**Prompt**
Restate the lines exactly, starting at the line that contains "数据应用工具 | 企业组织架构 |" and finishing with the final line of the records.
----- Listed records
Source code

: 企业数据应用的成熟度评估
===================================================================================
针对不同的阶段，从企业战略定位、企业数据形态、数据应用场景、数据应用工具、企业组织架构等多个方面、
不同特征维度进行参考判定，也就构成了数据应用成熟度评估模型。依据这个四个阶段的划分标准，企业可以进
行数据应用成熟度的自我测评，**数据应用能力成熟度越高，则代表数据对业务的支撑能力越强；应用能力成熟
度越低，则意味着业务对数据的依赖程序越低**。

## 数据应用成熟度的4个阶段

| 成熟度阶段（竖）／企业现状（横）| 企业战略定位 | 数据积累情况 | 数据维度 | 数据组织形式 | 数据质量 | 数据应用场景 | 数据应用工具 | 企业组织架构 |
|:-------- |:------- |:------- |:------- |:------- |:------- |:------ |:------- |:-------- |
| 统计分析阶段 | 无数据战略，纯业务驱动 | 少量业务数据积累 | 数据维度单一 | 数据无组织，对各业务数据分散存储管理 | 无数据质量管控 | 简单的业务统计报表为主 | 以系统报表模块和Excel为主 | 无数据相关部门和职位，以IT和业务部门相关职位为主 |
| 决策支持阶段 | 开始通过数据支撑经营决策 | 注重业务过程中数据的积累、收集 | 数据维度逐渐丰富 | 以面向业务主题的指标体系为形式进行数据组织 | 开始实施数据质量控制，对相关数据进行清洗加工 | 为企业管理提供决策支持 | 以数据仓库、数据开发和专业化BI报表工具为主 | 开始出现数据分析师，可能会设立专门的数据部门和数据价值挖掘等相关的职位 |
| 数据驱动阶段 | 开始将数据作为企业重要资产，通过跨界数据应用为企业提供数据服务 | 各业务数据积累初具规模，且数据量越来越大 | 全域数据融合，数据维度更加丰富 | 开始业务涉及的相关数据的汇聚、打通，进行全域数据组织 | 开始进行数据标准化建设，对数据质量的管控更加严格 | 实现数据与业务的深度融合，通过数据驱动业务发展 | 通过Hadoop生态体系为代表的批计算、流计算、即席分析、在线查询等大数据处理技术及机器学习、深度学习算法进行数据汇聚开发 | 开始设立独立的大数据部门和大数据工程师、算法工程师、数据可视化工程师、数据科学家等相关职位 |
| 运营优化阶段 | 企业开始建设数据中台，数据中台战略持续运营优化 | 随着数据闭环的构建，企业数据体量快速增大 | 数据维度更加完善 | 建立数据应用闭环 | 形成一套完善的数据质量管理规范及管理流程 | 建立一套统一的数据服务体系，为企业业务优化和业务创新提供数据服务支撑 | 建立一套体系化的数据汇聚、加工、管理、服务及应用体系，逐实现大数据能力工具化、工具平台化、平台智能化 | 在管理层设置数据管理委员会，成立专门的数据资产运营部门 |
----------
**Solution to the exercise**
| 成熟度阶段（竖）／企业现状（横）| 企业战略定位 | 数据积累情况 | 数据维度 | 数据组织形式 | 数据质量 | 数据应用场景 | 数据应用工具 | 企业组织架构 |
|:-------- |:------- |:------- |:------- |:------- |:------- |:------ |:------- |:-------- |
| 统计分析阶段 | 无数据战略，纯业务驱动 | 少量业务数据积累 | 数据维度单一 | 数据无组织，对各业务数据分散存储管理 | 无数据质量管控 | 简单的业务统计报表为主 | 以系统报表模块和Excel为主 | 无数据相关部门和职位，以IT和业务部门相关职位为主 |
| 决策支持阶段 | 开始通过数据支撑经营决策 | 注重业务过程中数据的积累、收集 | 数据维度逐渐丰富 | 以面向业务主题的指标体系为形式进行数据组织 | 开始实施数据质量控制，对相关数据进行清洗加工 | 为企业管理提供决策支持 | 以数据仓库、数据开发和专业化BI报表工具为主 | 开始出现数据分析师，可能会设立专门的数据部门和数据价值挖掘等相关的职位 |
| 数据驱动阶段 | 开始将数据作为企业重要资产，通过跨界数据应用为企业提供数据服务 | 各业务数据积累初具规模，且数据量越来越大 | 全域数据融合，数据维度更加丰富 | 开始业务涉及的相关数据的汇聚、打通，进行全域数据组织 | 开始进行数据标准化建设，对数据质量的管控更加严格 | 实现数据与业务的深度融合，通过数据驱动业务发展 | 通过Hadoop生态体系为代表的批计算、流计算、即席分析、在线查询等大数据处理技术及机器学习、深度学习算法进行数据汇聚开发 | 开始设立独立的大数据部门和大数据工程师、算法工程师、数据可视化工程师、数据科学家等相关职位 |
| 运营优化阶段 | 企业开始建设数据中台，数据中台战略持续运营优化 | 随着数据闭环的构建，企业数据体量快速增大 | 数据维度更加完善 | 建立数据应用闭环 | 形成一套完善的数据质量管理规范及管理流程 | 建立一套统一的数据服务体系，为企业业务优化和业务创新提供数据服务支撑 | 建立一套体系化的数据汇聚、加工、管理、服务及应用体系，逐实现大数据能力工具化、工具平台化、平台智能化 | 在管理层设置数据管理委员会，成立专门的数据资产运营部门 |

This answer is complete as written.